Lexical Scope

One of a series of tutorials about Scheme in general
and the Wraith Scheme interpreter in particular.

Copyright © 2011 Jay Reynolds Freeman, all rights reserved.
Personal Web Site: http://JayReynoldsFreeman.com
EMail: Jay_Reynolds_Freeman@mac.com.

We have already talked about lexical scope in several previous tutorials, notably in the one titled "Local Variables". Let's review the basic idea of scope before we talk about it again.

The scope of the binding of a particular value to a particular variable is the range within the program in which an attempt to look up the value of that particular variable will yield that particular value. The wording here is necessarily a little vague, because different programming languages use different dimensions when they are talking about "range".

For example, some languages use ranges in time: There is in effect only one value of a variable in existence at any one moment; any attempt to look up the value of that variable gets that value, and any operation that changes the value of a variable, like "set!" or "define", changes its value for everybody. This kind of scoping is sometimes called dynamic scope, though I think it might better be described as temporal scope.

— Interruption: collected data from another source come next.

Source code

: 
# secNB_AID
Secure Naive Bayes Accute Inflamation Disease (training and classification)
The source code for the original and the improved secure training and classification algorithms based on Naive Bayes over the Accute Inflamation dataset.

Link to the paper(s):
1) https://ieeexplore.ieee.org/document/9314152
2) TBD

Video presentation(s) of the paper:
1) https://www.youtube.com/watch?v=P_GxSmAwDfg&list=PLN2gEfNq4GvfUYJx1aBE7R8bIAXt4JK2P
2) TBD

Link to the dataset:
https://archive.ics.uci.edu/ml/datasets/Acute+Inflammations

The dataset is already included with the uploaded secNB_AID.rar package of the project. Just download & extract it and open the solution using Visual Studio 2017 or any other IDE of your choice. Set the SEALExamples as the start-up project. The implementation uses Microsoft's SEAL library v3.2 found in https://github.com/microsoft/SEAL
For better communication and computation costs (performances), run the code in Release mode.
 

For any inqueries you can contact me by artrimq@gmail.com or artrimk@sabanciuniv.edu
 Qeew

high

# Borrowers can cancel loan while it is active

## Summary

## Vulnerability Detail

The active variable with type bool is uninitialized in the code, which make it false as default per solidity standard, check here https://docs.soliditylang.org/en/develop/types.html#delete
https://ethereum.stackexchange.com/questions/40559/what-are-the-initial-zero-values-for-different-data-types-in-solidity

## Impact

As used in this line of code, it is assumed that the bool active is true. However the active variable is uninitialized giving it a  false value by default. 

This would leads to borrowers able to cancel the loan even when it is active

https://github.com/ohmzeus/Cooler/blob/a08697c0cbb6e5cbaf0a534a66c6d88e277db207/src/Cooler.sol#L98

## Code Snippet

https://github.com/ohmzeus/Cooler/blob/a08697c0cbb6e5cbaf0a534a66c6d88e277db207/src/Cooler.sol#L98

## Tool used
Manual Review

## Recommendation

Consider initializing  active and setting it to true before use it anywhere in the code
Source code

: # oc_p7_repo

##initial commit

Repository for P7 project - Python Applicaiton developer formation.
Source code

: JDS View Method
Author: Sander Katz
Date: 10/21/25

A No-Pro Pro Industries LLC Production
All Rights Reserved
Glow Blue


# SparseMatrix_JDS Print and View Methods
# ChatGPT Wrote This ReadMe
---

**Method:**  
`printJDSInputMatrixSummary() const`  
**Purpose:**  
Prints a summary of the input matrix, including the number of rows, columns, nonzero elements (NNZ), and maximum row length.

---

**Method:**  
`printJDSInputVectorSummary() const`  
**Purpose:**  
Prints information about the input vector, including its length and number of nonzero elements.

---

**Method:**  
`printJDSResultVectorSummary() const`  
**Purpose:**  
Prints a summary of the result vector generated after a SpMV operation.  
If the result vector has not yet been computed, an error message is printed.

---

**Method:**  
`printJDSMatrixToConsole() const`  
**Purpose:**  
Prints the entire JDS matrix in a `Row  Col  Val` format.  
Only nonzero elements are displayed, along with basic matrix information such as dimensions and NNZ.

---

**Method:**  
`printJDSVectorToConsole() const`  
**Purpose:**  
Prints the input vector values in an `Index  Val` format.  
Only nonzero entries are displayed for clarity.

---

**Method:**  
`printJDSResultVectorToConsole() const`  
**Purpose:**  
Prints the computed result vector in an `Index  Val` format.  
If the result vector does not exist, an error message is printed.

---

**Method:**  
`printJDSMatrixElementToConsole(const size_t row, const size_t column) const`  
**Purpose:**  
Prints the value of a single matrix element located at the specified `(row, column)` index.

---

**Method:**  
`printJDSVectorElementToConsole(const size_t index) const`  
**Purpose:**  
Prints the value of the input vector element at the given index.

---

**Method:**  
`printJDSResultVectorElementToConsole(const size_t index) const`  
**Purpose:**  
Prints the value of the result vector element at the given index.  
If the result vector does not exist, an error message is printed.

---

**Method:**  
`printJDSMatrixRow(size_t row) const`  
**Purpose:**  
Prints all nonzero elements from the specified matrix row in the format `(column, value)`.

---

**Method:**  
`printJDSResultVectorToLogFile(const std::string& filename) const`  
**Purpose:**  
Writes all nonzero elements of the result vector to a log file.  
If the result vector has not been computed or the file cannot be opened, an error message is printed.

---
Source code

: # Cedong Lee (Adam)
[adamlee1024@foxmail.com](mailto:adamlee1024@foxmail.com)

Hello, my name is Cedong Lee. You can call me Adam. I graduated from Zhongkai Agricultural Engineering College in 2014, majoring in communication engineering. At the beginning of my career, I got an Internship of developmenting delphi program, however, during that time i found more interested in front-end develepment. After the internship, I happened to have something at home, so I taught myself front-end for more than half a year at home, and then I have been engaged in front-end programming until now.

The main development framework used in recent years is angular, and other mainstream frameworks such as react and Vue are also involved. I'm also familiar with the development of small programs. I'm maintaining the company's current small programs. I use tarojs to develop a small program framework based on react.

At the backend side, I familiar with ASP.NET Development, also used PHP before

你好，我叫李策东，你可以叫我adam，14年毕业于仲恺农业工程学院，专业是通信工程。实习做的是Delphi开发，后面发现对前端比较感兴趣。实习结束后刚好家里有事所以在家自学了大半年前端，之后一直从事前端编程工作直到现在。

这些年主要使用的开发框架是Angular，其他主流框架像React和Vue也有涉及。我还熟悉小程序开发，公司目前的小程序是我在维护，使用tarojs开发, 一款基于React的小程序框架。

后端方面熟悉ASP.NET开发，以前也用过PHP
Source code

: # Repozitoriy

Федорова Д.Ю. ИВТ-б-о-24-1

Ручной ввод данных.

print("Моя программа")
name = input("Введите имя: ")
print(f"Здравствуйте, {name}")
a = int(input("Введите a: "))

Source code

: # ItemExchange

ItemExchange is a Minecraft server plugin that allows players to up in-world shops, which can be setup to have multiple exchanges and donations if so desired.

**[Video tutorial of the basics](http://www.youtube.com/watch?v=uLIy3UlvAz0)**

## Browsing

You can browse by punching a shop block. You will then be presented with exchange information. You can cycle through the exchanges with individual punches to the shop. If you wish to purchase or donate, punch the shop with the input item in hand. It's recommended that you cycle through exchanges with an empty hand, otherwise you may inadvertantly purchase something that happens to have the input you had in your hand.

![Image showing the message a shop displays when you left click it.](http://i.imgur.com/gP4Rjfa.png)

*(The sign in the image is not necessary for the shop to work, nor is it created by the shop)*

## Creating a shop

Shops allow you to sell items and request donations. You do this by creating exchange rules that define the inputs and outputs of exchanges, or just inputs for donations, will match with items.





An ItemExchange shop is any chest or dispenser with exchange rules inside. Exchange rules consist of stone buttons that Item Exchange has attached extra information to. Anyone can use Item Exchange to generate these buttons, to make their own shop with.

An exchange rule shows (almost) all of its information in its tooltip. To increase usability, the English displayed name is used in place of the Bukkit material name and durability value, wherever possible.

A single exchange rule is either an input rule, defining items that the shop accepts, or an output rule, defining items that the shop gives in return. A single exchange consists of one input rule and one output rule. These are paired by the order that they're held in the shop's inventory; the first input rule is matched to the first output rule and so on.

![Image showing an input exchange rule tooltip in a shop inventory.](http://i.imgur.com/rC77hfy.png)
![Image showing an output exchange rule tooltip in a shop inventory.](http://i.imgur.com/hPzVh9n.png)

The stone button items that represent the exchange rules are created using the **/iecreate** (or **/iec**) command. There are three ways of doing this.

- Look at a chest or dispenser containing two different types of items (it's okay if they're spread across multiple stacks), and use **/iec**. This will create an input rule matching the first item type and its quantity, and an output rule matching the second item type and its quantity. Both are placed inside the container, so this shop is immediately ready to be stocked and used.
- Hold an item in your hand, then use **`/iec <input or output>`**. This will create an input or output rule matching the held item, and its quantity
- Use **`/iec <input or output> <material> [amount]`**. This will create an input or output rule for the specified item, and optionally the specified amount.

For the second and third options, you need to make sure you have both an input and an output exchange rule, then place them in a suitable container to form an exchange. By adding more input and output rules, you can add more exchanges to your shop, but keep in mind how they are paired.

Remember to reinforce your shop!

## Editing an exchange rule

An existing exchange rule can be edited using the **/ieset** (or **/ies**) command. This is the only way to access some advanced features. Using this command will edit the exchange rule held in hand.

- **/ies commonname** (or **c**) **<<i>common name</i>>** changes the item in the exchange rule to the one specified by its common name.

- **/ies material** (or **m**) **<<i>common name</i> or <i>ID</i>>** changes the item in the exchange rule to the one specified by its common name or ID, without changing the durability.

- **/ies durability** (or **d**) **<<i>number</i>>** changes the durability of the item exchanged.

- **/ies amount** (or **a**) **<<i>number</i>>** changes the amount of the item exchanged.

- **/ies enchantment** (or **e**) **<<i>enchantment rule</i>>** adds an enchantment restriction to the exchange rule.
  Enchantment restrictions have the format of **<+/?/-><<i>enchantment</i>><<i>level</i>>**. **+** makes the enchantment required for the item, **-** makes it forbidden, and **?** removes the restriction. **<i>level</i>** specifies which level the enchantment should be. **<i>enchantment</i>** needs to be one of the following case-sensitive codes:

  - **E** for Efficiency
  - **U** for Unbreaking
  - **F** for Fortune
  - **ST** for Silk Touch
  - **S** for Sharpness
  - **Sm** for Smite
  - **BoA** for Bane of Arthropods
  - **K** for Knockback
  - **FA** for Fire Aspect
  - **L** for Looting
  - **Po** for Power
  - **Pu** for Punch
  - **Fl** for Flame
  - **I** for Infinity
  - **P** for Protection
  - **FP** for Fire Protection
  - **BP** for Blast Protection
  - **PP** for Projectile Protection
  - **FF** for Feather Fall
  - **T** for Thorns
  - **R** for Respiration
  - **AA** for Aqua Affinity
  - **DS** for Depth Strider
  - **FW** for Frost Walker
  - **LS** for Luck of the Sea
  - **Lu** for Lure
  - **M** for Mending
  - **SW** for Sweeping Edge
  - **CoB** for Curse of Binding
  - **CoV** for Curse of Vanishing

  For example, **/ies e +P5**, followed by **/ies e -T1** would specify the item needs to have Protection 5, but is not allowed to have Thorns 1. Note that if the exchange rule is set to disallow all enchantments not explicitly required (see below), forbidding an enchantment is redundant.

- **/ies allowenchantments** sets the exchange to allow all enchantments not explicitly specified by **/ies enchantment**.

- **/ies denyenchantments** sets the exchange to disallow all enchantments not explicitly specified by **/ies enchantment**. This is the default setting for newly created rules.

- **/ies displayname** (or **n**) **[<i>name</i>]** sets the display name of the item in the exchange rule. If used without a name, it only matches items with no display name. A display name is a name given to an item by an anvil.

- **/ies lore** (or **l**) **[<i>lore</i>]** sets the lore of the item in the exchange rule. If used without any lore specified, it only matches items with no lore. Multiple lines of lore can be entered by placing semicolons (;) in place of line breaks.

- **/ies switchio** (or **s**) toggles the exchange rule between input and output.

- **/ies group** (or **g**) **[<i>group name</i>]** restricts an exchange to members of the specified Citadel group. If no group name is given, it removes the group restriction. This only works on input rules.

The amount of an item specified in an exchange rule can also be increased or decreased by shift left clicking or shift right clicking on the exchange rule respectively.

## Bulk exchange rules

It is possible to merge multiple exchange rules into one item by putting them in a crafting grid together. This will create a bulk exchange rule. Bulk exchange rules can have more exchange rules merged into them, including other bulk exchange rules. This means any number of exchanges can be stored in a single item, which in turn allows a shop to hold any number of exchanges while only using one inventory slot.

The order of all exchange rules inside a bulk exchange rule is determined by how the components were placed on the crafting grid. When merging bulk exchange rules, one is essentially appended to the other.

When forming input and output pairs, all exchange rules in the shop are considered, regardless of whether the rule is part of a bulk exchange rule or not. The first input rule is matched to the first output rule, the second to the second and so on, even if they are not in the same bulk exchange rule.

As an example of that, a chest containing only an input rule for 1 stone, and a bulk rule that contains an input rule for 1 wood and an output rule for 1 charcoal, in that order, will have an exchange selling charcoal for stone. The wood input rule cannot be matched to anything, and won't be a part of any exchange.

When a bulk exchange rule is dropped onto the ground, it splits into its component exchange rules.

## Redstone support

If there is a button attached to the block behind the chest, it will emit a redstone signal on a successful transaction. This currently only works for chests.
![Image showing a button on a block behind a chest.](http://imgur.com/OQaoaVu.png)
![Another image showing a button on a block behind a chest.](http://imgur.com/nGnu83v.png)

In a dynamically scoped language, there are no local variables, and all of the examples of scoping that I have provided in previous tutorials would have to be worked out differently. Fortunately, Scheme is not dynamically scoped, and I think the examples I have provided are correct. I mentioned dynamic scope here to demonstrate that there really is something more than pedantry to talking about how scope works in a particular language; different kinds of scope rules make an enormous difference in how the language works, and in how you program in it.

Scheme does not use the temporal dimension in talking about scope, it uses a spatial dimension. Fortunately, Scheme is not concerned with spatial dimensions in the everyday sense of geography; scope in Scheme has nothing to do with whether your code was written in Palo Alto, Perth, Peshawar, or Pinsk. The spatial dimension in question is forward and backward in the stream of text that comprises your source code. The word "lexical" means "having to do with text". You can tell all you need to know by looking at the places in your source code where the various bindings of values to a variable are made, and where in your source code the values of that variable are used. Scheme is lexically scoped.

Actually, there is one waffle in that definition; it has to do with variable bindings that are made at top level in the Scheme interpreter. Those bindings are not lexically scoped in the technically precise sense of the word, as we will see in a moment.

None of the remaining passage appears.